MATERIALS PROVIDED:
>>>>>

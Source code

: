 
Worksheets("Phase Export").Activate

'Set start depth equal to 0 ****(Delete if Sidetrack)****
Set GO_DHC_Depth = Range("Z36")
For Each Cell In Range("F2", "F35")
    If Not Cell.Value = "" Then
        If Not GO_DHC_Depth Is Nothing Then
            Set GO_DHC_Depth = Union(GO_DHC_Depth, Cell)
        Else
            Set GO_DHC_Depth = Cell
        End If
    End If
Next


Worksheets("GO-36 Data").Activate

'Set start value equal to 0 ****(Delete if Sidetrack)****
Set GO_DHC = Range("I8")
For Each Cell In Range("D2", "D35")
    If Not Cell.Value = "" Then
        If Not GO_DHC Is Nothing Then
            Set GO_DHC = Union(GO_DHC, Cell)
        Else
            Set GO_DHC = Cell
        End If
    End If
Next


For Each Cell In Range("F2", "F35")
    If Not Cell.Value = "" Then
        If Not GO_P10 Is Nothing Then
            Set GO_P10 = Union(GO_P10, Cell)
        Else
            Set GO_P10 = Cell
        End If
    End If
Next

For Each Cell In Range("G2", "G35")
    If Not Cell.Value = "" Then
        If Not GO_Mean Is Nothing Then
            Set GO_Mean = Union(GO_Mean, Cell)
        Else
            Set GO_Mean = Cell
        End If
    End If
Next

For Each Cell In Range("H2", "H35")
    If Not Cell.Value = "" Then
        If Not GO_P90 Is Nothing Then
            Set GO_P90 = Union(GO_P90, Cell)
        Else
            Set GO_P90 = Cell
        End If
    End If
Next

<<<<<

TASK STATEMENT: Transcribe every entry in the listing, word for word.

ANSWER BOX:
Source code

: 
Worksheets("Phase Export").Activate

'Set start depth equal to 0 ****(Delete if Sidetrack)****
Set GO_DHC_Depth = Range("Z36")
For Each Cell In Range("F2", "F35")
    If Not Cell.Value = "" Then
        If Not GO_DHC_Depth Is Nothing Then
            Set GO_DHC_Depth = Union(GO_DHC_Depth, Cell)
        Else
            Set GO_DHC_Depth = Cell
        End If
    End If
Next


Worksheets("GO-36 Data").Activate

'Set start value equal to 0 ****(Delete if Sidetrack)****
Set GO_DHC = Range("I8")
For Each Cell In Range("D2", "D35")
    If Not Cell.Value = "" Then
        If Not GO_DHC Is Nothing Then
            Set GO_DHC = Union(GO_DHC, Cell)
        Else
            Set GO_DHC = Cell
        End If
    End If
Next


For Each Cell In Range("F2", "F35")
    If Not Cell.Value = "" Then
        If Not GO_P10 Is Nothing Then
            Set GO_P10 = Union(GO_P10, Cell)
        Else
            Set GO_P10 = Cell
        End If
    End If
Next

For Each Cell In Range("G2", "G35")
    If Not Cell.Value = "" Then
        If Not GO_Mean Is Nothing Then
            Set GO_Mean = Union(GO_Mean, Cell)
        Else
            Set GO_Mean = Cell
        End If
    End If
Next

For Each Cell In Range("H2", "H35")
    If Not Cell.Value = "" Then
        If Not GO_P90 Is Nothing Then
            Set GO_P90 = Union(GO_P90, Cell)
        Else
            Set GO_P90 = Cell
        End If
    End If
Next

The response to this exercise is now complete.